Obama needs Russia's help chiefly in pressuring Iran and North Korea to give up their nuclear weapons ambitions, but also in tackling terrorism, global warming and the economy. But with Russia's public wary of America and ties frayed over Moscow's war in Georgia and the missile defense plan, Obama's desire to move forward is a huge test of his diplomatic skills.
"The president and I agreed that the relationship between Russia and the United States has suffered from a sense of drift," he said at Medvedev's side. "President Medvedev and I are committed to leaving behind the suspicion and rivalry of the past."
His host expressed similar good will.
"This is the first but very important step in improving full-scale cooperation between our two countries, which would go to the benefit of both states," the Russian leader said.
Obama said he and Medvedev have developed a strong working relationship during two direct meetings and numerous other contacts, and that he trusts the Russian leader to follow through on the agreements they struck.
The U.S. president refused to be drawn into a debate over who really holds the reigns of power in Russia, widely believed to be Medvedev's predecessor and mentor, Prime Minister Vladimir Putin. "My understanding is, President Medvedev is the president ... and Prime Minister Putin is the prime minister," Obama simply said.
Obama, who meets with Putin on Tuesday, caused a stir in Russia before his trip by telling The Associated Press that Putin has to learn that "the old Cold War approaches to U.S.-Russian relations is outdated."
The summit starts a weeklong trip for Obama that also features G-8 meetings and a visit with the pope in Italy, and a speech in Ghana.
After Obama landed in Moscow under drizzly gray skies, he introduced his wife, Michelle, and their two daughters to Russian officials waiting to greet them. The entourage then headed to a wreath-laying ceremony at Russia's Tomb of the Unknown Soldier.
Having enjoyed adoring crowds in other parts of Europe, Obama will face a far more skeptical Russian population.

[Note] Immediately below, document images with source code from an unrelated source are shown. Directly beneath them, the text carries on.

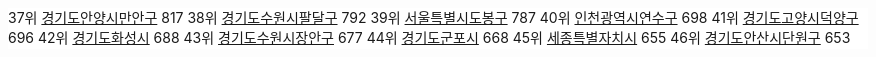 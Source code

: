   <tr>
    <td>37위</td>
    <td><a href="/apt/경기도안양시만안구{dong}">경기도안양시만안구</a></td>
    <td>817</td>
  </tr>

  <tr>
    <td>38위</td>
    <td><a href="/apt/경기도수원시팔달구{dong}">경기도수원시팔달구</a></td>
    <td>792</td>
  </tr>

  <tr>
    <td>39위</td>
    <td><a href="/apt/서울특별시도봉구{dong}">서울특별시도봉구</a></td>
    <td>787</td>
  </tr>

  <tr>
    <td>40위</td>
    <td><a href="/apt/인천광역시연수구{dong}">인천광역시연수구</a></td>
    <td>698</td>
  </tr>

  <tr>
    <td>41위</td>
    <td><a href="/apt/경기도고양시덕양구{dong}">경기도고양시덕양구</a></td>
    <td>696</td>
  </tr>

  <tr>
    <td>42위</td>
    <td><a href="/apt/경기도화성시{dong}">경기도화성시</a></td>
    <td>688</td>
  </tr>

  <tr>
    <td>43위</td>
    <td><a href="/apt/경기도수원시장안구{dong}">경기도수원시장안구</a></td>
    <td>677</td>
  </tr>

  <tr>
    <td>44위</td>
    <td><a href="/apt/경기도군포시{dong}">경기도군포시</a></td>
    <td>668</td>
  </tr>

  <tr>
    <td>45위</td>
    <td><a href="/apt/세종특별자치시{dong}">세종특별자치시</a></td>
    <td>655</td>
  </tr>

  <tr>
    <td>46위</td>
    <td><a href="/apt/경기도안산시단원구{dong}">경기도안산시단원구</a></td>
    <td>653</td>
  </tr>
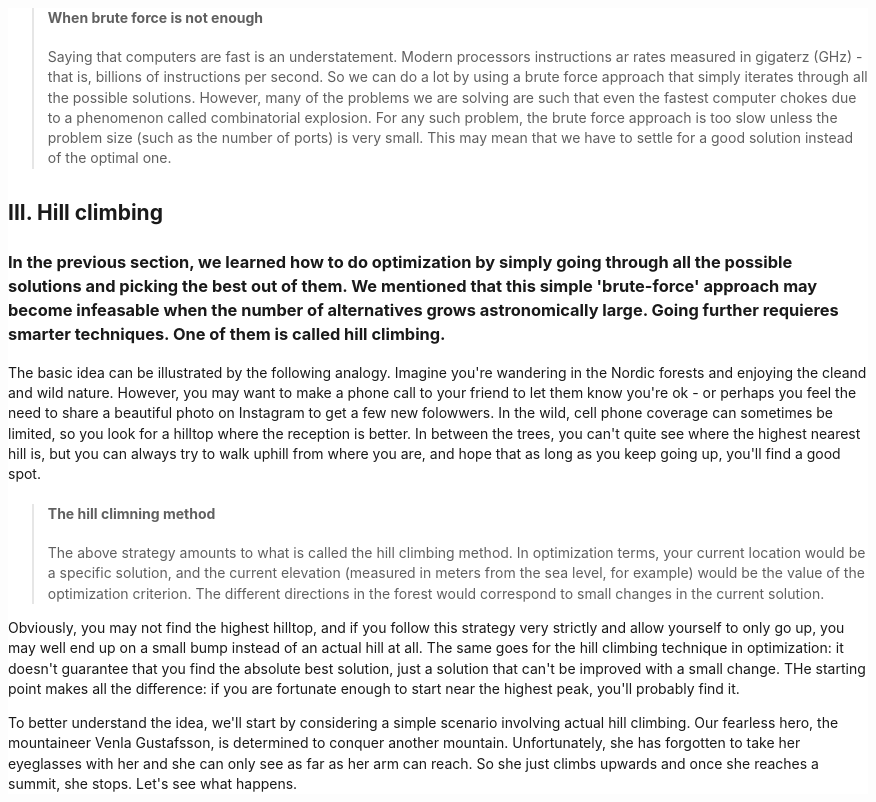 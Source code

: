 ><h4>When brute force is not enough</h4>
>
>Saying that computers are fast is an understatement. Modern processors instructions ar rates measured in gigaterz (GHz) - that is, billions of instructions per second. So we can do a lot by using a brute force approach that simply iterates through all the possible solutions. However, many of the problems we are solving are such that even the fastest computer chokes due to a phenomenon called combinatorial explosion. For any such problem, the brute force approach is too slow unless the problem size (such as the number of ports) is very small. This may mean that we have to settle for a good solution instead of the optimal one.

## III. Hill climbing

<h3>In the previous section, we learned how to do optimization by simply going through all the possible solutions and picking the best out of them. We mentioned that this simple 'brute-force' approach may become infeasable when the number of alternatives grows astronomically large. Going further requieres smarter techniques. One of them is called hill climbing.</h3>

The basic idea can be illustrated by the following analogy. Imagine you're wandering in the Nordic forests and enjoying the cleand and wild nature. However, you may want to make a phone call to your friend to let them know you're ok - or perhaps you feel the need to share a beautiful photo on Instagram to get a few new folowwers. In the wild, cell phone coverage can sometimes be limited, so you look for a hilltop where the reception is better. In between the trees, you can't quite see where the highest nearest hill is, but you can always try to walk uphill from where you are, and hope that as long as you keep going up, you'll find a good spot. 

><h4>The hill climning method</h4>
>
>The above strategy amounts to what is called the hill climbing method. In optimization terms, your current location would be a specific solution, and the current elevation (measured in meters from the sea level, for example) would be the value of the optimization criterion. The different directions in the forest would correspond to small changes in the current solution.

Obviously, you may not find the highest hilltop, and if you follow this strategy very strictly and allow yourself to only go up, you may well end up on a small bump instead of an actual hill at all. The same goes for the hill climbing technique in optimization: it doesn't guarantee that you find the absolute best solution, just a solution that can't be improved with a small change. THe starting point makes all the difference: if you are fortunate enough to start near the highest peak, you'll probably find it.

To better understand the idea, we'll start by considering a simple scenario involving actual hill climbing. Our fearless hero, the mountaineer Venla Gustafsson, is determined to conquer another mountain. Unfortunately, she has forgotten to take her eyeglasses with her and she can only see as far as her arm can reach. So she just climbs upwards and once she reaches a summit, she stops. Let's see what happens.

Just 15 percent of Russians say the U.S. is playing a positive role in the world; most said the United States abuses it power and makes Russia do what the U.S. wants, according to the University of Maryland's WorldPublicOpinion.org out Sunday.
"I would like to see America meddle less in other countries," said Valentina Titova, a 60-year-old retired economist strolling not far from the Kremlin.
Obama will outline his vision for U.S.-Russian relations at a speech Tuesday at the New Economic School.